Now, some additional notes about a job's state data (aka JobDataMap): A Job instance can be defined as "stateful" or "non-stateful". Non-stateful jobs only have their JobDataMap stored at the time they are added to the scheduler. This means that any changes made to the contents of the job data map during execution of the job will be lost, and will not seen by the job the next time it executes. You have probably guessed, a stateful job is just the opposite - its JobDataMap is re-stored after every execution of the job. One side-effect of making a job stateful is that it cannot be executed concurrently. Or in other words: if a job is stateful, and a trigger attempts to 'fire' the job while it is already executing, the trigger will block (wait) until the previous execution completes.

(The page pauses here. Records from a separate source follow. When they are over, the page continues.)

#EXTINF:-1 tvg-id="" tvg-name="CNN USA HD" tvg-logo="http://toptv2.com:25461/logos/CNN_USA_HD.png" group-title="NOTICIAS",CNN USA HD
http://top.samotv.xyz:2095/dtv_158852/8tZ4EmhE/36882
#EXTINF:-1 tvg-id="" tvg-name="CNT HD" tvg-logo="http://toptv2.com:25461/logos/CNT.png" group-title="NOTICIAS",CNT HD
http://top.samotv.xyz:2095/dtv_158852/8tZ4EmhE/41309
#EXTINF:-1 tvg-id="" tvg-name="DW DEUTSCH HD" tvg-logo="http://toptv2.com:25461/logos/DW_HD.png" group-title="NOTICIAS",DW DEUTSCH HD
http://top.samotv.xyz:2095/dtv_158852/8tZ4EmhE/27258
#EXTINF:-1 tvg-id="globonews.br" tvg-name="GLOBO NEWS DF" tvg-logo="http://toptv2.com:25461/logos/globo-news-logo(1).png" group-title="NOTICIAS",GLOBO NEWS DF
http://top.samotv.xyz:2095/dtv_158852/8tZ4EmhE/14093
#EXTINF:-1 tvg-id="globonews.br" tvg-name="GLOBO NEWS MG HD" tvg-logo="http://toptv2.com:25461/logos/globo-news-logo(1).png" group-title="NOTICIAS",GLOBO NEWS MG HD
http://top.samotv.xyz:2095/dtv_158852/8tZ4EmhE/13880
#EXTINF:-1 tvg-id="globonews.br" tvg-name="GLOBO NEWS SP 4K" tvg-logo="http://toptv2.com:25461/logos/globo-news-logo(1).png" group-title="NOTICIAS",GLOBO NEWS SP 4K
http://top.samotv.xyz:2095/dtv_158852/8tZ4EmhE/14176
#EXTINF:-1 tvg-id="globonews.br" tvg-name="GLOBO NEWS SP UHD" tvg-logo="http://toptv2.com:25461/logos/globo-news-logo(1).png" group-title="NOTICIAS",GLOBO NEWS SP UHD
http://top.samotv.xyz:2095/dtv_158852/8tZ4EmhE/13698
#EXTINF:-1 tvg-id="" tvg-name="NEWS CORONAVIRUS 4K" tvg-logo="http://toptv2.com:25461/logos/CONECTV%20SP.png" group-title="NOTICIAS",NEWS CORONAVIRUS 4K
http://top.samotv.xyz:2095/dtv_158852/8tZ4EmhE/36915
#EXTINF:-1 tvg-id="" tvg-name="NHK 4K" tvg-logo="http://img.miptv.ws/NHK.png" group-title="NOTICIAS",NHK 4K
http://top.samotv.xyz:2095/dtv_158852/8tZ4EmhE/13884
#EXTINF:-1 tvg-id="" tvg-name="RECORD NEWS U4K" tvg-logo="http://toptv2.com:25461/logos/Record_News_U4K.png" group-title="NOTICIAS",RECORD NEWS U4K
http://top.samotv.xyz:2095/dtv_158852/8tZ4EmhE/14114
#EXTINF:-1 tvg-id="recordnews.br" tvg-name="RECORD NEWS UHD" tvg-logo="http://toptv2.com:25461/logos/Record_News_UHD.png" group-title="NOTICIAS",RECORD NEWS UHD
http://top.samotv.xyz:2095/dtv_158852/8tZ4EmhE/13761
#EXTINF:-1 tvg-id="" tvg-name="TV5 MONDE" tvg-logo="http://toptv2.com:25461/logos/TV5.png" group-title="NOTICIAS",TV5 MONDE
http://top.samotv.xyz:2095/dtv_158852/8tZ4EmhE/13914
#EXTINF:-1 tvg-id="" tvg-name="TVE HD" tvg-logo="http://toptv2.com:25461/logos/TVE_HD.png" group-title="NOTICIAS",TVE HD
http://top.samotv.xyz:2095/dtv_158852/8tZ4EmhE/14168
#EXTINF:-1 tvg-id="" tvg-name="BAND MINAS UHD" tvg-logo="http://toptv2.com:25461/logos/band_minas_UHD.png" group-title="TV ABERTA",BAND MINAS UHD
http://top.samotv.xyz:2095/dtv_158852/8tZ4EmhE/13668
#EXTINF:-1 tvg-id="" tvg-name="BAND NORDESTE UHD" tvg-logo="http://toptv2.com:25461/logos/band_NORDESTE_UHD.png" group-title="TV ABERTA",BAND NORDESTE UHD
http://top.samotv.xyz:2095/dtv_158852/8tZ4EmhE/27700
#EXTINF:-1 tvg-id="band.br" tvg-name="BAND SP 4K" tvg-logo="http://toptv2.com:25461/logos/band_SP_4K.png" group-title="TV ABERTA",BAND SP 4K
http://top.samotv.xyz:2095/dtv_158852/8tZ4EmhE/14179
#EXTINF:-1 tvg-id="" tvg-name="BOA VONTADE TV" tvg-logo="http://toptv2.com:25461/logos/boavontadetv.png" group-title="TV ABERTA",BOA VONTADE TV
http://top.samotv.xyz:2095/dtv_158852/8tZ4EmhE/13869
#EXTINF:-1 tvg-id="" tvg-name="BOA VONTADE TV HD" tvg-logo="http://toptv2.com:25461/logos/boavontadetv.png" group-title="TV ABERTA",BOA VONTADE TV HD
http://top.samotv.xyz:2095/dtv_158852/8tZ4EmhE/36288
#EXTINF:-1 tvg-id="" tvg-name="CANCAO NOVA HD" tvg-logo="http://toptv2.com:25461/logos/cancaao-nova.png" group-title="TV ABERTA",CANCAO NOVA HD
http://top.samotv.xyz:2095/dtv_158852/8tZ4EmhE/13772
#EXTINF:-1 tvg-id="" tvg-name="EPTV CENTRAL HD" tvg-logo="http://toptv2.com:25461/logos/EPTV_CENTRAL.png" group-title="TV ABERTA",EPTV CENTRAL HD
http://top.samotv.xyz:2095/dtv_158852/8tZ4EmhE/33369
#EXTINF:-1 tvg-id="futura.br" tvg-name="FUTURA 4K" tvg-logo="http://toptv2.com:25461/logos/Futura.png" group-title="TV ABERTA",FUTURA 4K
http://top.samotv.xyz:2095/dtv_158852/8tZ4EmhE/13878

I am not sure what you have not understood. Let me put it again:
1. In case the job is stateless and you make changes to the JobDataMap the hanges will not be persisted to the JobStore by default and when the job is executed next time it will have the old JobDataMap instance. In case your job is Stateful job the changes to theJobDataMap will be persisted to the JobStore and so next time the job executes it will have the modified JobDataMap.
2. If you make your job Stateful, it implies that you will be changing the JobDataMap and if you are doing that you will want your changes to be visible when ever you execute the job next, thus the scheduler will only execute Stateful job once the previous running job is complete (thus stateful job can not be executed concurrently)
We use the job map to initialize the jobs etc; we don't modify the data map; but mostly just use the stateful job so that 2 of the same job don't execute at the same time.
Would it perform better if we used stateless jobs instead? And if so is there a way to still make them not execute when the same job is running?
In quartz 2.0 the two notions of StatefulJob have been separated into two annotations: one that lets you specify non-concurrence of execution, and the other to specify the need to re-store the JobDataMap after execution.